FIGURE 33.15 Skeletal maturity. Determination of skeletal maturity from the status of ossification of the iliac apophysis.

FIGURE 33.16 Treatment of scoliosis. (A) Preoperative anteroposterior radiograph of the lumbar spine in a 15-year-old girl shows idiopathic dextroscoliosis. (B) Post-operative film shows the placement of the Harrington distractor and two L-rods. Note the multiple sublaminar wires fixed into the prebent L-rods.

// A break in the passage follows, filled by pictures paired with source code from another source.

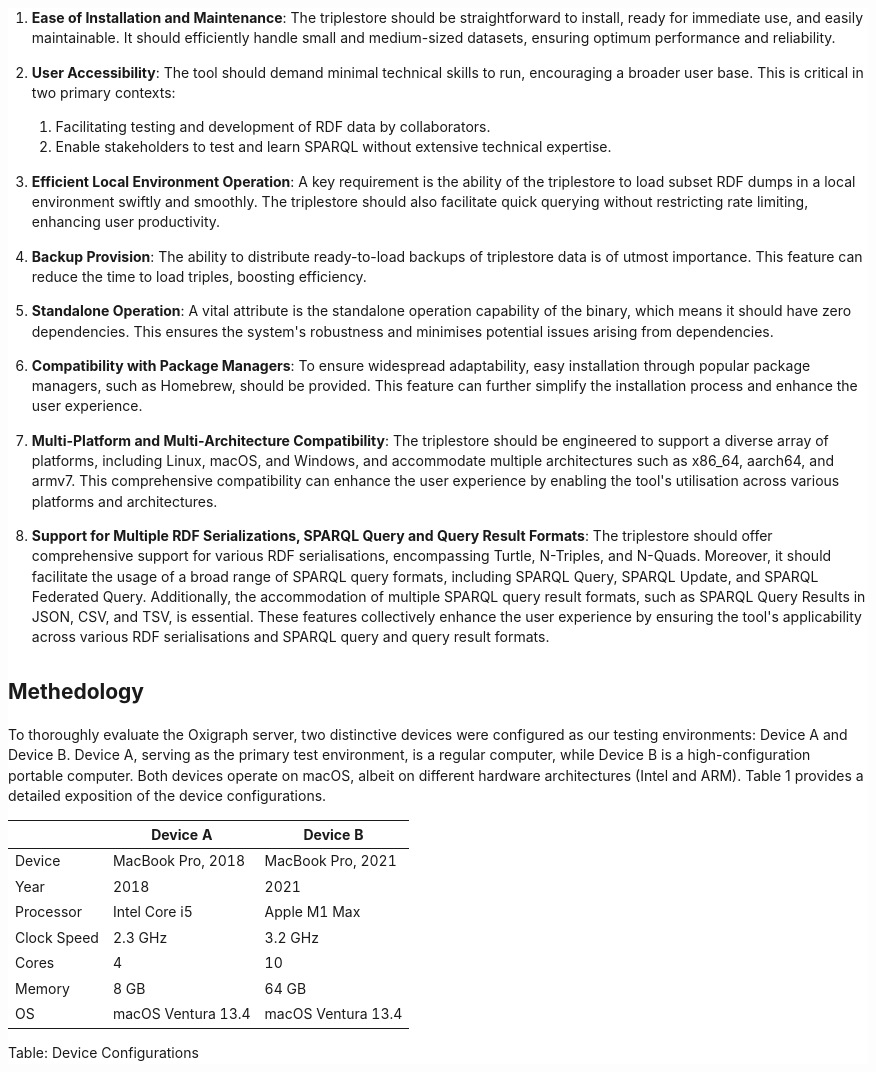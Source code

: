 1. **Ease of Installation and Maintenance**: The triplestore should be straightforward to install, ready for immediate use, and easily maintainable. It should efficiently handle small and medium-sized datasets, ensuring optimum performance and reliability.

2. **User Accessibility**: The tool should demand minimal technical skills to run, encouraging a broader user base. This is critical in two primary contexts:
    1. Facilitating testing and development of RDF data by collaborators.
    2. Enable stakeholders to test and learn SPARQL without extensive technical expertise.

3. **Efficient Local Environment Operation**: A key requirement is the ability of the triplestore to load subset RDF dumps in a local environment swiftly and smoothly. The triplestore should also facilitate quick querying without restricting rate limiting, enhancing user productivity.

4. **Backup Provision**: The ability to distribute ready-to-load backups of triplestore data is of utmost importance. This feature can reduce the time to load triples, boosting efficiency.

5. **Standalone Operation**: A vital attribute is the standalone operation capability of the binary, which means it should have zero dependencies. This ensures the system's robustness and minimises potential issues arising from dependencies.

6. **Compatibility with Package Managers**: To ensure widespread adaptability, easy installation through popular package managers, such as Homebrew, should be provided. This feature can further simplify the installation process and enhance the user experience.

7. **Multi-Platform and Multi-Architecture Compatibility**: The triplestore should be engineered to support a diverse array of platforms, including Linux, macOS, and Windows, and accommodate multiple architectures such as x86_64, aarch64, and armv7. This comprehensive compatibility can enhance the user experience by enabling the tool's utilisation across various platforms and architectures.

8. **Support for Multiple RDF Serializations, SPARQL Query and Query Result Formats**: The triplestore should offer comprehensive support for various RDF serialisations, encompassing Turtle, N-Triples, and N-Quads. Moreover, it should facilitate the usage of a broad range of SPARQL query formats, including SPARQL Query, SPARQL Update, and SPARQL Federated Query. Additionally, the accommodation of multiple SPARQL query result formats, such as SPARQL Query Results in JSON, CSV, and TSV, is essential. These features collectively enhance the user experience by ensuring the tool's applicability across various RDF serialisations and SPARQL query and query result formats.


## Methedology

To thoroughly evaluate the Oxigraph server, two distinctive devices were configured as our testing environments: Device A and Device B. Device A, serving as the primary test environment, is a regular computer, while Device B is a high-configuration portable computer. Both devices operate on macOS, albeit on different hardware architectures (Intel and ARM). Table 1 provides a detailed exposition of the device configurations.

|              | Device A                   | Device B             |
|--------------|----------------------------|----------------------|
| Device       | MacBook Pro, 2018          | MacBook Pro, 2021    |
| Year         | 2018                       | 2021                 |
| Processor    | Intel Core i5              | Apple M1 Max         |
| Clock Speed  | 2.3 GHz                    | 3.2 GHz              |
| Cores        | 4                          | 10                   |
| Memory       | 8 GB                       | 64 GB                |
| OS           | macOS Ventura 13.4         | macOS Ventura 13.4   |
Table: Device Configurations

The postoperative radiographic evaluation of internal fixation by the Harrington-Luque technique should focus on (a) whether the hooks of the Harrington rod are properly anchored with their brackets on the laminae of the superior and inferior vertebrae of the fused segment, (b) whether a hook has separated or been displaced, and (c) whether the rods and wires are intact. Moreover, evidence of pseudoarthrosis of the fused vertebrae should be sought when the postoperative loss of correction exceeds 10 degrees; a range of 6 to 10 degrees of loss of correction is ordinarily seen. The evaluation of pseudoarthrosis may require CT in addition to the conventional radiography. CT may also be needed within 6 to 9 months after surgery to demonstrate suspected nonunion of the bone engrafted on the concave side of the curve. Union of the graft with the spinal segment should appear solid; tomography may demonstrate radiolucent defects suggesting nonunion. Other complications involving the instrumentation may occur, such as fracture of a distraction rod or of a wire cable or screw, or excessive bending of the rods. Usually, these are easily demonstrated on conventional radiographs.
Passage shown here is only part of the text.